WORK TO COMPLETE =>
Each entry is to be given again exactly; drop the images.

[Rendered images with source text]
%%
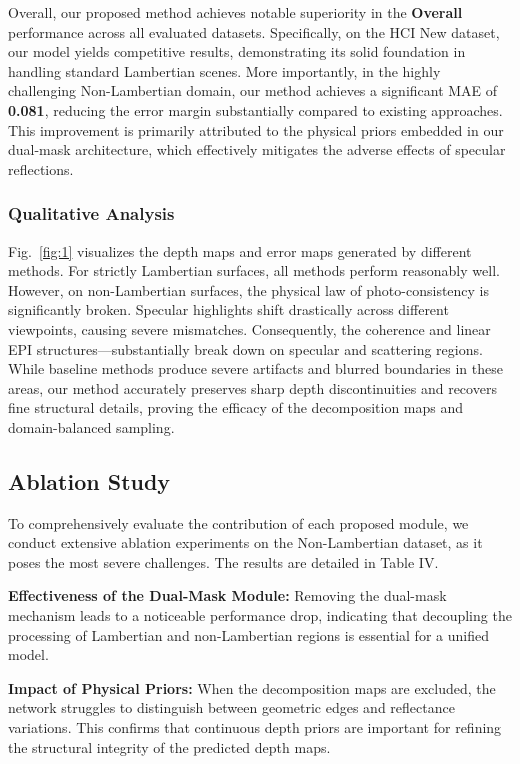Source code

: \documentclass[lettersize,journal]{IEEEtran}
\begin{document}
Overall, our proposed method achieves notable superiority in the \textbf{Overall} performance across all evaluated datasets. Specifically, on the HCI New dataset, our model yields competitive results, demonstrating its solid foundation in handling standard Lambertian scenes. More importantly, in the highly challenging Non-Lambertian domain, our method achieves a significant MAE of \textbf{0.081}, reducing the error margin substantially compared to existing approaches. This improvement is primarily attributed to the physical priors embedded in our dual-mask architecture, which effectively mitigates the adverse effects of specular reflections.

\subsubsection{Qualitative Analysis}
Fig.~\ref{fig:1} visualizes the depth maps and error maps generated by different methods. For strictly Lambertian surfaces, all methods perform reasonably well. However, on non-Lambertian surfaces, the physical law of photo-consistency is significantly broken. Specular highlights shift drastically across different viewpoints, causing severe mismatches. Consequently, the coherence and linear EPI structures---substantially break down on specular and scattering regions. While baseline methods produce severe artifacts and blurred boundaries in these areas, our method accurately preserves sharp depth discontinuities and recovers fine structural details, proving the efficacy of the decomposition maps and domain-balanced sampling.

\subsection{Ablation Study}

To comprehensively evaluate the contribution of each proposed module, we conduct extensive ablation experiments on the Non-Lambertian dataset, as it poses the most severe challenges. The results are detailed in Table IV.

\textbf{Effectiveness of the Dual-Mask Module:} 
Removing the dual-mask mechanism leads to a noticeable performance drop, indicating that decoupling the processing of Lambertian and non-Lambertian regions is essential for a unified model. 

\textbf{Impact of Physical Priors:} 
When the decomposition maps are excluded, the network struggles to distinguish between geometric edges and reflectance variations. This confirms that continuous depth priors are important for refining the structural integrity of the predicted depth maps.
\end{document}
%%
TASK RESULT =>
Source code

: \documentclass[lettersize,journal]{IEEEtran}
\begin{document}
Overall, our proposed method achieves notable superiority in the \textbf{Overall} performance across all evaluated datasets. Specifically, on the HCI New dataset, our model yields competitive results, demonstrating its solid foundation in handling standard Lambertian scenes. More importantly, in the highly challenging Non-Lambertian domain, our method achieves a significant MAE of \textbf{0.081}, reducing the error margin substantially compared to existing approaches. This improvement is primarily attributed to the physical priors embedded in our dual-mask architecture, which effectively mitigates the adverse effects of specular reflections.

\subsubsection{Qualitative Analysis}
Fig.~\ref{fig:1} visualizes the depth maps and error maps generated by different methods. For strictly Lambertian surfaces, all methods perform reasonably well. However, on non-Lambertian surfaces, the physical law of photo-consistency is significantly broken. Specular highlights shift drastically across different viewpoints, causing severe mismatches. Consequently, the coherence and linear EPI structures---substantially break down on specular and scattering regions. While baseline methods produce severe artifacts and blurred boundaries in these areas, our method accurately preserves sharp depth discontinuities and recovers fine structural details, proving the efficacy of the decomposition maps and domain-balanced sampling.

\subsection{Ablation Study}

To comprehensively evaluate the contribution of each proposed module, we conduct extensive ablation experiments on the Non-Lambertian dataset, as it poses the most severe challenges. The results are detailed in Table IV.

\textbf{Effectiveness of the Dual-Mask Module:} 
Removing the dual-mask mechanism leads to a noticeable performance drop, indicating that decoupling the processing of Lambertian and non-Lambertian regions is essential for a unified model. 

\textbf{Impact of Physical Priors:} 
When the decomposition maps are excluded, the network struggles to distinguish between geometric edges and reflectance variations. This confirms that continuous depth priors are important for refining the structural integrity of the predicted depth maps.
\end{document}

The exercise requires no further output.